More details please!

After you´ve run a test such as the one provided by Pingdom and you find the result less than preferable you probably already have various tools to help you out …

Safari and Chrome (Webkit browsers) come with the buildin Webinspector which provide you with a tab called “Audits”. Similar tools such as Firebug and YSlow will help you locate and describe (smaller) quick-wins — what they all have in common is that they will actually describe to you, what you need to do, to get a better result (and score) for your website.

Pagespeed resultsYSlow results

Minifying and combining Javascripts and CSS

Now pretty much 70% of the tips you´ll get is regarding server-settings and about following good practice when developing — but one the more demanding and important tips is to minify and combine Javascript and CSS-documents into as few and small files as possible (to reduce number of requests and download-size).

You can find various solutions, from simple to more complex, that will do most of this for you, even on the fly. Personally I´ve successfully tried this solution, which automatically combines both Javascripts and CSS ( Read about my experiences here {in Danish though}).

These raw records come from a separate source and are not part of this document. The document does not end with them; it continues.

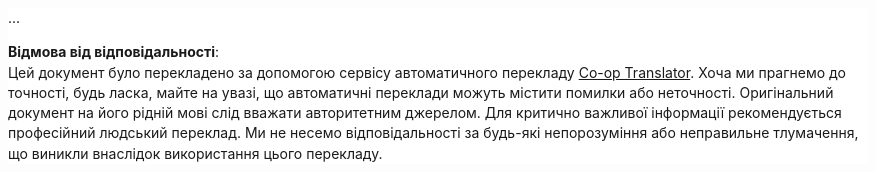 ...

**Відмова від відповідальності**:  
Цей документ було перекладено за допомогою сервісу автоматичного перекладу [Co-op Translator](https://github.com/Azure/co-op-translator). Хоча ми прагнемо до точності, будь ласка, майте на увазі, що автоматичні переклади можуть містити помилки або неточності. Оригінальний документ на його рідній мові слід вважати авторитетним джерелом. Для критично важливої інформації рекомендується професійний людський переклад. Ми не несемо відповідальності за будь-які непорозуміння або неправильне тлумачення, що виникли внаслідок використання цього перекладу. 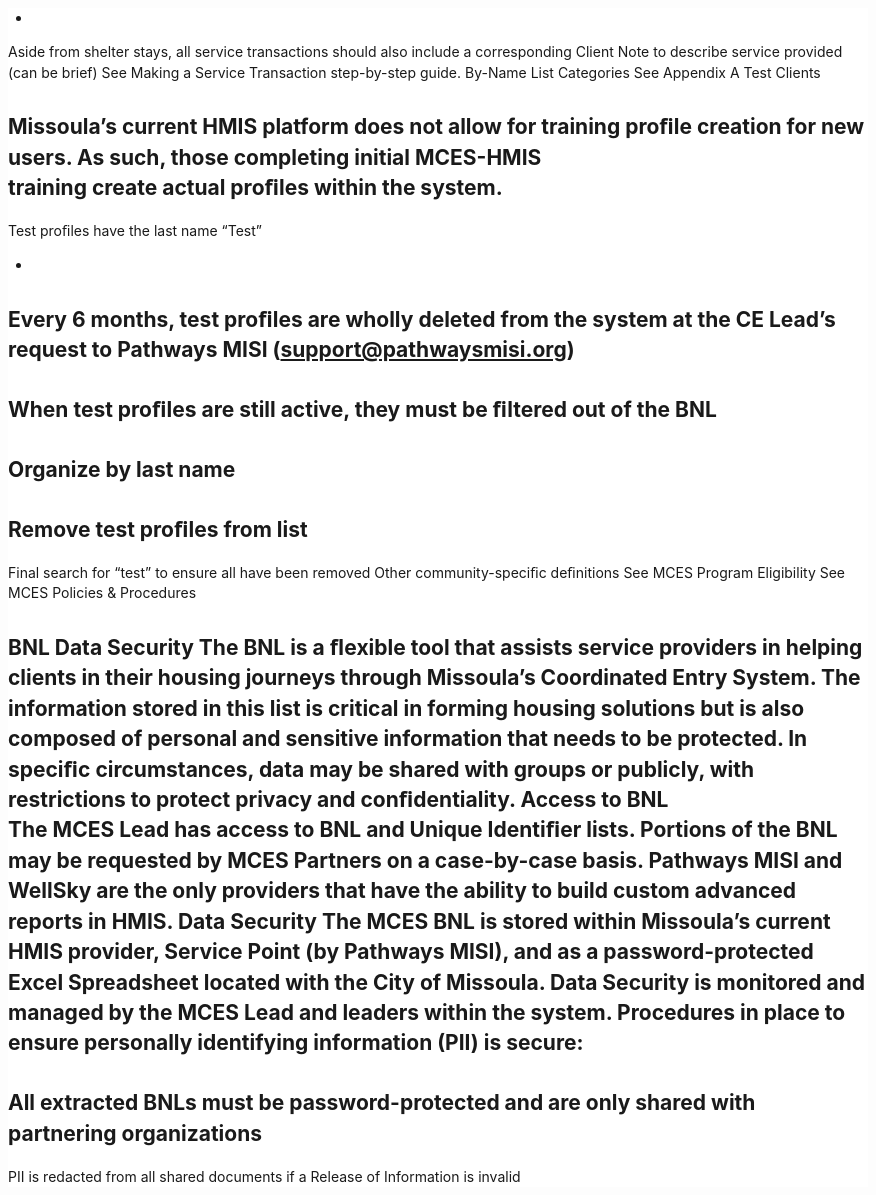 - 
Aside from shelter stays, all service transactions 
should also include a corresponding Client Note to 
describe service provided (can be brief) 
See Making a Service Transaction step-by-step guide. 
By-Name List Categories 
See Appendix A 
Test Clients 
 
Missoula’s current HMIS platform does not allow for training proﬁle 
creation for new users. As such, those completing initial MCES-HMIS  
training create actual proﬁles within the system.  
- 
Test proﬁles have the last name “Test” 


 
- 
Every 6 months, test proﬁles are wholly deleted from the 
system at the CE Lead’s request to Pathways MISI 
(support@pathwaysmisi.org)  
- 
When test proﬁles are still active, they must be ﬁltered out of 
the BNL 
- 
Organize by last name 
- 
Remove test proﬁles from list 
- 
Final search for “test” to ensure all have been 
removed 
Other community-speciﬁc deﬁnitions 
See MCES Program Eligibility 
See MCES Policies & Procedures 
 
 
BNL Data Security 
The BNL is a ﬂexible tool that assists service providers in helping clients in their housing journeys through Missoula’s 
Coordinated Entry System. The information stored in this list is critical in forming housing solutions but is also 
composed of personal and sensitive information that needs to be protected. In speciﬁc circumstances, data may be 
shared with groups or publicly, with restrictions to protect privacy and conﬁdentiality. 
Access to BNL  
The MCES Lead has access to BNL and Unique Identiﬁer lists. Portions of the BNL may be requested by MCES Partners 
on a case-by-case basis. 
Pathways MISI and WellSky are the only providers that have the ability to build custom advanced reports in HMIS. 
Data Security 
The MCES BNL is stored within Missoula’s current HMIS provider, Service Point (by Pathways MISI), and as a 
password-protected Excel Spreadsheet located with the City of Missoula. 
Data Security is monitored and managed by the MCES Lead and leaders within the system. 
Procedures in place to ensure personally identifying information (PII) is secure:  
- 
All extracted BNLs must be password-protected and are only shared with partnering organizations 
- 
PII is redacted from all shared documents if a  Release of Information is invalid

On the compressing/minifying side, I´ve tryed the Google Closure Compiler, which does a great job with you Javascripts, but I´ve recently jumped to a Yahoo! solution called YUI Compressor, which does both Javascript and CSS.

Tip: Here´s a good readup on The Importance (and Ease) of Minifying your CSS and JavaScript.

Cache the hell out of it …

For those opensource (and even comercial) systems out there, your are probably able to find various, more or less, complete caching-solutions. Wordpress has W3 Total Cache, which I believe is one of the more famous ones — but I was just moving away from this, so I had to make my own solution :)

Over the past few years I´ve grown quite fond of Memcached — in short Memcaching is about caching objects in memory. Now objects can be a lot of things eg. a reqular object (instance of some class) an image or even a database result set. Personally I´m currently using Memcache to store the resulting array of photos from my Flickr stream. I´ve been testing the time it takes to load my page with and without the request to Flickr and found that this was one of the more time consuming requests on my page. Also I know for a fact that I do not upload new images every hour, so actually theres no need to fetch this that often.

The idea is pretty simple. Once you have located the objects that you want to cache, you do a quick lookup in Memcache and use the result from here, if it exist, otherwise you would use your normal logic and store it in Memcache afterwads, making it accessible for the next request.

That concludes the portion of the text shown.